## TASK DETAILS
State how many lines of the entries hold the string "Arbeitermusikvereins", and output nothing but that count.

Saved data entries
================
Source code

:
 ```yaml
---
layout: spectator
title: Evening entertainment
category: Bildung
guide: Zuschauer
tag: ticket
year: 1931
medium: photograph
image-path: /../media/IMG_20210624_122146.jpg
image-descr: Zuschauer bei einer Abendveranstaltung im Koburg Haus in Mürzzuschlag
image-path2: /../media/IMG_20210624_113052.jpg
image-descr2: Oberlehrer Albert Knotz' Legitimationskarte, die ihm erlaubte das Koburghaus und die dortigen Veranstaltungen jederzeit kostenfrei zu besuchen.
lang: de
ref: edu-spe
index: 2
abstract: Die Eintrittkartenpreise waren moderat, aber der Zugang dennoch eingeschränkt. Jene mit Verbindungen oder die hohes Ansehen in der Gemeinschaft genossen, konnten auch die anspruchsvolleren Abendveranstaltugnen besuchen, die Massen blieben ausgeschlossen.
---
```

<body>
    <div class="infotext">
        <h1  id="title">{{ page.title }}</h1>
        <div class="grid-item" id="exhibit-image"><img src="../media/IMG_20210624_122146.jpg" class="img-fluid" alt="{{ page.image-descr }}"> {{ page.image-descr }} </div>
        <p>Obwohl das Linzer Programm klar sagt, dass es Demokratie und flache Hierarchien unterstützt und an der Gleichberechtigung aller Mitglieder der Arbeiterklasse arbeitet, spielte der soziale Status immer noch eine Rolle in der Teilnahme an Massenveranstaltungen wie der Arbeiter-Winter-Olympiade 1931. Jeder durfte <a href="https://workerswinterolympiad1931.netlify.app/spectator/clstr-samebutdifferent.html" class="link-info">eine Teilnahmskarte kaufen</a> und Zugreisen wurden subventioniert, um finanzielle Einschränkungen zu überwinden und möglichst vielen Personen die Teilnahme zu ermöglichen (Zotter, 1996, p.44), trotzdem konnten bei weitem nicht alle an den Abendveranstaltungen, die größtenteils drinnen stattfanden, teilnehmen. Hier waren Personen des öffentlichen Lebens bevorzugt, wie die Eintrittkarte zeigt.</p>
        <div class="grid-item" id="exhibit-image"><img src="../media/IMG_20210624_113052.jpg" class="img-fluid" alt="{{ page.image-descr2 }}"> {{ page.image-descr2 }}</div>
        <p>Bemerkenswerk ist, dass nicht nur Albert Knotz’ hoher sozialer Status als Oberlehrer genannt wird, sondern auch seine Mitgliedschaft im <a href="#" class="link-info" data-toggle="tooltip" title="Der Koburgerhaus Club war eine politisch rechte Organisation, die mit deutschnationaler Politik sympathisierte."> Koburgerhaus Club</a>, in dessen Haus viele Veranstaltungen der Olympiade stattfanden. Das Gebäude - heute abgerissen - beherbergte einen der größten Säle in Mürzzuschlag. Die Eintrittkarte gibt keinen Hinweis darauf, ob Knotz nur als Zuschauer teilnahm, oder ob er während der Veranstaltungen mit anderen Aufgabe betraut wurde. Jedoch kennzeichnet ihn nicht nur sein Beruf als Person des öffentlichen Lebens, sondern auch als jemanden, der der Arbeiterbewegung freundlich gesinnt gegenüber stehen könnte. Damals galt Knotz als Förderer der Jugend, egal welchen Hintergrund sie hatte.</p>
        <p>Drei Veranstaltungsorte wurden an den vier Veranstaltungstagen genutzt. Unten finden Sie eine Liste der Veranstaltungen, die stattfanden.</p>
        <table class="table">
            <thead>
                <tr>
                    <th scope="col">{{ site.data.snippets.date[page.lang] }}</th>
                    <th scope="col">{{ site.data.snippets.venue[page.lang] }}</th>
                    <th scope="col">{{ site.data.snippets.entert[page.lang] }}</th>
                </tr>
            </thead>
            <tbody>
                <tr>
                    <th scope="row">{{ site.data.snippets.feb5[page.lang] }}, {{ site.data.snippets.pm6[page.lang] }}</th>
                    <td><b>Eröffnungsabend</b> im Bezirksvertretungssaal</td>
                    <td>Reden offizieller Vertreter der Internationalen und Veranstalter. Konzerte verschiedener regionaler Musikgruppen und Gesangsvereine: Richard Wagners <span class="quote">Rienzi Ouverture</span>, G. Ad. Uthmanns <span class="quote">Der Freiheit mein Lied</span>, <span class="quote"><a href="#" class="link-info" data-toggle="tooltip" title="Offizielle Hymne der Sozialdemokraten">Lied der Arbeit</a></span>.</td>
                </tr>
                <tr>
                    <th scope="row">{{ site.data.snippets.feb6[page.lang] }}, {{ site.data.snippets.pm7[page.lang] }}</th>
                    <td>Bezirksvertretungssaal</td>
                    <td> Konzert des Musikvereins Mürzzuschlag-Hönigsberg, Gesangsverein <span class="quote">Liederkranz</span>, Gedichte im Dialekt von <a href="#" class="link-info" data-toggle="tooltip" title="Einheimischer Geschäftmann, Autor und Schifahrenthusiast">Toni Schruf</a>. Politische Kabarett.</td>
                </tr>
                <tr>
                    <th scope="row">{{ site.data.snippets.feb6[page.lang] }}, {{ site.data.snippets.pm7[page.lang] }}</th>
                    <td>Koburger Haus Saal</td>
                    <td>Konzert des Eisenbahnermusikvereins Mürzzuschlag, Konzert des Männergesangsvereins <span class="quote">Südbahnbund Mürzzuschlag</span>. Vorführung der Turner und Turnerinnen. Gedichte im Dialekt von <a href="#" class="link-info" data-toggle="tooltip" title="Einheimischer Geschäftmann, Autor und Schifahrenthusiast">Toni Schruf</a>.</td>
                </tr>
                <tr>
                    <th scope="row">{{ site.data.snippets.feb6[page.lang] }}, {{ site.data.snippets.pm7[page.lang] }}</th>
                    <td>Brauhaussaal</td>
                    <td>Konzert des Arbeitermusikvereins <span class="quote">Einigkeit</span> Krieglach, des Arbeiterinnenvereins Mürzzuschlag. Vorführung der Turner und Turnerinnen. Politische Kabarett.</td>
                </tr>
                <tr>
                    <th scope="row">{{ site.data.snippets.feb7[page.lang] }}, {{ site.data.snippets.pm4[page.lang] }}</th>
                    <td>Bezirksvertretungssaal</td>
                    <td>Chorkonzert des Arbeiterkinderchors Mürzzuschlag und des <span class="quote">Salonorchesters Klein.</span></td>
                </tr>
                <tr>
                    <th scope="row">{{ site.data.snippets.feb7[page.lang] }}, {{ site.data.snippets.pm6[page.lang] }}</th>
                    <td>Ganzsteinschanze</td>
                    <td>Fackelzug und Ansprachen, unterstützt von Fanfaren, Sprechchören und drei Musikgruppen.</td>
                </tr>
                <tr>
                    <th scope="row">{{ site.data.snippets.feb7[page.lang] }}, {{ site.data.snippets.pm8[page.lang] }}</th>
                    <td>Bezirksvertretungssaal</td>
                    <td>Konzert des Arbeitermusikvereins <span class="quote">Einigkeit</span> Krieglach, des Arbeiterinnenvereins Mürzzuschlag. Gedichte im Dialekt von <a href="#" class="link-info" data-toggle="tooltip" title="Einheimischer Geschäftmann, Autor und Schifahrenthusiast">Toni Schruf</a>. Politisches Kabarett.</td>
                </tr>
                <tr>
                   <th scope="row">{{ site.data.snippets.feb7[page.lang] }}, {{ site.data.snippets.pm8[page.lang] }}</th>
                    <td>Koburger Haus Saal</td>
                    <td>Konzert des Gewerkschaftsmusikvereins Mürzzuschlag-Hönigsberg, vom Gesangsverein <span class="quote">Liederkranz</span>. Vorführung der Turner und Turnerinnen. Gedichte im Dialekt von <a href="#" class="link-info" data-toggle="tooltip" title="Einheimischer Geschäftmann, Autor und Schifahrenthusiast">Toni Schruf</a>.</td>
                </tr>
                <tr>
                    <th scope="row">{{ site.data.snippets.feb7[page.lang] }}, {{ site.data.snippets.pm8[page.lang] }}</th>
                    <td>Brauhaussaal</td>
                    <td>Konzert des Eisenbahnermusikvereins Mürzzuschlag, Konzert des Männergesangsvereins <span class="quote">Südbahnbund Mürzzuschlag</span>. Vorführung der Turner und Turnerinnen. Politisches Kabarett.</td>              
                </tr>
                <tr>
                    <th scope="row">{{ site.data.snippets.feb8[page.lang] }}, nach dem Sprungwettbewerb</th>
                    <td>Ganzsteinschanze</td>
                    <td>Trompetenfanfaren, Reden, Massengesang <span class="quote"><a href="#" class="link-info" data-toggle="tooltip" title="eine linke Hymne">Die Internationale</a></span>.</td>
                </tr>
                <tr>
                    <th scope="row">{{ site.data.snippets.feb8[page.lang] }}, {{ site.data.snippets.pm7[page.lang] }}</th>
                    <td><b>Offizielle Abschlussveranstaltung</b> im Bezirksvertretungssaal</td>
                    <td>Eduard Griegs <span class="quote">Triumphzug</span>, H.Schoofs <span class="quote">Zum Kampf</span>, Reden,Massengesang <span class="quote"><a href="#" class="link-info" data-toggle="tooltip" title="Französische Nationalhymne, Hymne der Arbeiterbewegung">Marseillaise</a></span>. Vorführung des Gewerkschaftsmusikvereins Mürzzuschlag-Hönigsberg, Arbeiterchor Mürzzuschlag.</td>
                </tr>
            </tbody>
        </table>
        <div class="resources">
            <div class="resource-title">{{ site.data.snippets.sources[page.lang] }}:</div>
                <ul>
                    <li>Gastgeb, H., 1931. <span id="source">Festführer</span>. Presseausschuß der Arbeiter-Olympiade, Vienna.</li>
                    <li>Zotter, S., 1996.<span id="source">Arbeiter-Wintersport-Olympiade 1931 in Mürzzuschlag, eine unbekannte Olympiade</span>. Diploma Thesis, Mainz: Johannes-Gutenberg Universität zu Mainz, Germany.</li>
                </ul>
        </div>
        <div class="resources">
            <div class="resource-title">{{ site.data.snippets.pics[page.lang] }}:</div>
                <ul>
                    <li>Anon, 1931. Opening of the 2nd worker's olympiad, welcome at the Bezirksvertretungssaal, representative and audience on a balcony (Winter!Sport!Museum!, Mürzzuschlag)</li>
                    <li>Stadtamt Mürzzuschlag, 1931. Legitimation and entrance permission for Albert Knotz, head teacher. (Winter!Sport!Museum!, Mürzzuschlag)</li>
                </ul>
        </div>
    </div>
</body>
================
## RESULT FOR THIS EXERCISE
2